___ RECORD SET

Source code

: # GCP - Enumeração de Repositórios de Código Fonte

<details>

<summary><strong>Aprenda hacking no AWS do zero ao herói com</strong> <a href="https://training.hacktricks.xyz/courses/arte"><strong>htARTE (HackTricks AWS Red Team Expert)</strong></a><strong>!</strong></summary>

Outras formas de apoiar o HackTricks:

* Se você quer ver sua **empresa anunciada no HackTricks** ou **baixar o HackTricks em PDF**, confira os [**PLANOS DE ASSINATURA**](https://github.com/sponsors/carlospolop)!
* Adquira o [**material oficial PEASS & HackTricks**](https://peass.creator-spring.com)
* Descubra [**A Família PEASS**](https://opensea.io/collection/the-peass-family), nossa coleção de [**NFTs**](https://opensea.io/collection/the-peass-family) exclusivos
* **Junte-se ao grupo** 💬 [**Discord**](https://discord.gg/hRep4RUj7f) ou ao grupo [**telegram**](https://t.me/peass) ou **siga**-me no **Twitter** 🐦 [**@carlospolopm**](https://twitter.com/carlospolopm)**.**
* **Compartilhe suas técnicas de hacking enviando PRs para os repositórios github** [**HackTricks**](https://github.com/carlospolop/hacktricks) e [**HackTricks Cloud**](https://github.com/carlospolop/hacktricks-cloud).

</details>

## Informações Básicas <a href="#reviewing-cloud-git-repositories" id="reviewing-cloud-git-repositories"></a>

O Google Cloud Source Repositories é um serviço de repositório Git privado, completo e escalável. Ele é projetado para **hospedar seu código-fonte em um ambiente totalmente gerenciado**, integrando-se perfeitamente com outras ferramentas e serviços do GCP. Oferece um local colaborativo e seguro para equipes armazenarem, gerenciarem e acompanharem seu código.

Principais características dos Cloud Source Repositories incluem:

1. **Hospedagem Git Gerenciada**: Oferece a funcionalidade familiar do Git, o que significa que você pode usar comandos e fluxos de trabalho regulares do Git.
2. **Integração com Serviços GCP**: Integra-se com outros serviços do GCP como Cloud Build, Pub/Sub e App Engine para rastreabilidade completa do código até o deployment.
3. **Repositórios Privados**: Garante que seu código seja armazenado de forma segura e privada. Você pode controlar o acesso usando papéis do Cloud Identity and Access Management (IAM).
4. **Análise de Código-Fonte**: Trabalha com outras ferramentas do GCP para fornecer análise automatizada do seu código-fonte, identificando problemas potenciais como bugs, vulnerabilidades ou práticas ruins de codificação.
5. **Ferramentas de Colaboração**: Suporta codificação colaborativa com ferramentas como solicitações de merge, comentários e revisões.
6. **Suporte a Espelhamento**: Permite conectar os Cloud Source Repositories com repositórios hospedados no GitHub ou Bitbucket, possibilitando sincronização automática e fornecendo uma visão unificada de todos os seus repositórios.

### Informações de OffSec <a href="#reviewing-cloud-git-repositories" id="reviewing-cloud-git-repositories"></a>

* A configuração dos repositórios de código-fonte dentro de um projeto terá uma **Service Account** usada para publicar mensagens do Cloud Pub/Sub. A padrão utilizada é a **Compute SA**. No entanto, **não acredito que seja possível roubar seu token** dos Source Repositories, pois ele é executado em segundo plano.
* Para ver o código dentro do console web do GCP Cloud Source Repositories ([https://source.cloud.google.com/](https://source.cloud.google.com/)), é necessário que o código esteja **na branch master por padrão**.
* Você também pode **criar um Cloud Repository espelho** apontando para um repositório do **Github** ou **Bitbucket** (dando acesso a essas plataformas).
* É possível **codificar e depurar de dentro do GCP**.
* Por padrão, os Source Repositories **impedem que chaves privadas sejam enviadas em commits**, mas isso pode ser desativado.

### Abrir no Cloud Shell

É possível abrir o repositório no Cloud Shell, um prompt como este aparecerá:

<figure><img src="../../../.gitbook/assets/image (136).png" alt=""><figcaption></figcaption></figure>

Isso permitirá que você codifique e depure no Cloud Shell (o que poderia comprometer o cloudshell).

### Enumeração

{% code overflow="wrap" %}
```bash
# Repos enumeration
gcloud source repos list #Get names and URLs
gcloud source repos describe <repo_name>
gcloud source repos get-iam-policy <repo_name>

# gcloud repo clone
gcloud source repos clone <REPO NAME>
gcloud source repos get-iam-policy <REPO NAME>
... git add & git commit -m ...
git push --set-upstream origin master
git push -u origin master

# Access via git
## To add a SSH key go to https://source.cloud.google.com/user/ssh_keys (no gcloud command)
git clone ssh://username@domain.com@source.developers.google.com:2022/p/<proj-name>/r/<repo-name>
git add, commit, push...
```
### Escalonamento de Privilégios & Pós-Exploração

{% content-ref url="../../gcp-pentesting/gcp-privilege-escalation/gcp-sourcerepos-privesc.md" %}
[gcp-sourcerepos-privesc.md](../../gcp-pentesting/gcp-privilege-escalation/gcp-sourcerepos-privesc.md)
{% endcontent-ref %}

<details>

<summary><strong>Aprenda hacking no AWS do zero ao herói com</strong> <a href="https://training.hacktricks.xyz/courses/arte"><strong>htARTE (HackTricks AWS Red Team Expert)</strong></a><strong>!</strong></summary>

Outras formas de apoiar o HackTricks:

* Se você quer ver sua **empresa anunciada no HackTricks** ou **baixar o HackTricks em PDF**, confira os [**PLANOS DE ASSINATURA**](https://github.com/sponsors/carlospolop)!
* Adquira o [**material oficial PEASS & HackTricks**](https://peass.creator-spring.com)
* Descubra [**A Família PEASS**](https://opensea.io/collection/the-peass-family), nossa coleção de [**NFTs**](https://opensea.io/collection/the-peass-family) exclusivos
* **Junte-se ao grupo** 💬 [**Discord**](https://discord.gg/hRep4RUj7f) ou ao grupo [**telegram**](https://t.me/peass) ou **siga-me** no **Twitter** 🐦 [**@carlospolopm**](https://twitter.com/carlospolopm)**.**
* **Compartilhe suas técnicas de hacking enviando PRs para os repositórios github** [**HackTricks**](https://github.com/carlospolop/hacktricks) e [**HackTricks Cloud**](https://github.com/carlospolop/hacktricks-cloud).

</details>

______

EXERCISE DESCRIPTION
Write each line of the data above out again without altering a word.

EXERCISE ANSWER
Source code

: # GCP - Enumeração de Repositórios de Código Fonte

<details>

<summary><strong>Aprenda hacking no AWS do zero ao herói com</strong> <a href="https://training.hacktricks.xyz/courses/arte"><strong>htARTE (HackTricks AWS Red Team Expert)</strong></a><strong>!</strong></summary>

Outras formas de apoiar o HackTricks:

* Se você quer ver sua **empresa anunciada no HackTricks** ou **baixar o HackTricks em PDF**, confira os [**PLANOS DE ASSINATURA**](https://github.com/sponsors/carlospolop)!
* Adquira o [**material oficial PEASS & HackTricks**](https://peass.creator-spring.com)
* Descubra [**A Família PEASS**](https://opensea.io/collection/the-peass-family), nossa coleção de [**NFTs**](https://opensea.io/collection/the-peass-family) exclusivos
* **Junte-se ao grupo** 💬 [**Discord**](https://discord.gg/hRep4RUj7f) ou ao grupo [**telegram**](https://t.me/peass) ou **siga**-me no **Twitter** 🐦 [**@carlospolopm**](https://twitter.com/carlospolopm)**.**
* **Compartilhe suas técnicas de hacking enviando PRs para os repositórios github** [**HackTricks**](https://github.com/carlospolop/hacktricks) e [**HackTricks Cloud**](https://github.com/carlospolop/hacktricks-cloud).

</details>

## Informações Básicas <a href="#reviewing-cloud-git-repositories" id="reviewing-cloud-git-repositories"></a>

O Google Cloud Source Repositories é um serviço de repositório Git privado, completo e escalável. Ele é projetado para **hospedar seu código-fonte em um ambiente totalmente gerenciado**, integrando-se perfeitamente com outras ferramentas e serviços do GCP. Oferece um local colaborativo e seguro para equipes armazenarem, gerenciarem e acompanharem seu código.

Principais características dos Cloud Source Repositories incluem:

1. **Hospedagem Git Gerenciada**: Oferece a funcionalidade familiar do Git, o que significa que você pode usar comandos e fluxos de trabalho regulares do Git.
2. **Integração com Serviços GCP**: Integra-se com outros serviços do GCP como Cloud Build, Pub/Sub e App Engine para rastreabilidade completa do código até o deployment.
3. **Repositórios Privados**: Garante que seu código seja armazenado de forma segura e privada. Você pode controlar o acesso usando papéis do Cloud Identity and Access Management (IAM).
4. **Análise de Código-Fonte**: Trabalha com outras ferramentas do GCP para fornecer análise automatizada do seu código-fonte, identificando problemas potenciais como bugs, vulnerabilidades ou práticas ruins de codificação.
5. **Ferramentas de Colaboração**: Suporta codificação colaborativa com ferramentas como solicitações de merge, comentários e revisões.
6. **Suporte a Espelhamento**: Permite conectar os Cloud Source Repositories com repositórios hospedados no GitHub ou Bitbucket, possibilitando sincronização automática e fornecendo uma visão unificada de todos os seus repositórios.

### Informações de OffSec <a href="#reviewing-cloud-git-repositories" id="reviewing-cloud-git-repositories"></a>

* A configuração dos repositórios de código-fonte dentro de um projeto terá uma **Service Account** usada para publicar mensagens do Cloud Pub/Sub. A padrão utilizada é a **Compute SA**. No entanto, **não acredito que seja possível roubar seu token** dos Source Repositories, pois ele é executado em segundo plano.
* Para ver o código dentro do console web do GCP Cloud Source Repositories ([https://source.cloud.google.com/](https://source.cloud.google.com/)), é necessário que o código esteja **na branch master por padrão**.
* Você também pode **criar um Cloud Repository espelho** apontando para um repositório do **Github** ou **Bitbucket** (dando acesso a essas plataformas).
* É possível **codificar e depurar de dentro do GCP**.
* Por padrão, os Source Repositories **impedem que chaves privadas sejam enviadas em commits**, mas isso pode ser desativado.

### Abrir no Cloud Shell

É possível abrir o repositório no Cloud Shell, um prompt como este aparecerá:

<figure><img src="../../../.gitbook/assets/image (136).png" alt=""><figcaption></figcaption></figure>

Isso permitirá que você codifique e depure no Cloud Shell (o que poderia comprometer o cloudshell).

### Enumeração

{% code overflow="wrap" %}
```bash
# Repos enumeration
gcloud source repos list #Get names and URLs
gcloud source repos describe <repo_name>
gcloud source repos get-iam-policy <repo_name>

# gcloud repo clone
gcloud source repos clone <REPO NAME>
gcloud source repos get-iam-policy <REPO NAME>
... git add & git commit -m ...
git push --set-upstream origin master
git push -u origin master

# Access via git
## To add a SSH key go to https://source.cloud.google.com/user/ssh_keys (no gcloud command)
git clone ssh://username@domain.com@source.developers.google.com:2022/p/<proj-name>/r/<repo-name>
git add, commit, push...
```
### Escalonamento de Privilégios & Pós-Exploração

{% content-ref url="../../gcp-pentesting/gcp-privilege-escalation/gcp-sourcerepos-privesc.md" %}
[gcp-sourcerepos-privesc.md](../../gcp-pentesting/gcp-privilege-escalation/gcp-sourcerepos-privesc.md)
{% endcontent-ref %}

<details>

<summary><strong>Aprenda hacking no AWS do zero ao herói com</strong> <a href="https://training.hacktricks.xyz/courses/arte"><strong>htARTE (HackTricks AWS Red Team Expert)</strong></a><strong>!</strong></summary>

Outras formas de apoiar o HackTricks:

* Se você quer ver sua **empresa anunciada no HackTricks** ou **baixar o HackTricks em PDF**, confira os [**PLANOS DE ASSINATURA**](https://github.com/sponsors/carlospolop)!
* Adquira o [**material oficial PEASS & HackTricks**](https://peass.creator-spring.com)
* Descubra [**A Família PEASS**](https://opensea.io/collection/the-peass-family), nossa coleção de [**NFTs**](https://opensea.io/collection/the-peass-family) exclusivos
* **Junte-se ao grupo** 💬 [**Discord**](https://discord.gg/hRep4RUj7f) ou ao grupo [**telegram**](https://t.me/peass) ou **siga-me** no **Twitter** 🐦 [**@carlospolopm**](https://twitter.com/carlospolopm)**.**
* **Compartilhe suas técnicas de hacking enviando PRs para os repositórios github** [**HackTricks**](https://github.com/carlospolop/hacktricks) e [**HackTricks Cloud**](https://github.com/carlospolop/hacktricks-cloud).

</details>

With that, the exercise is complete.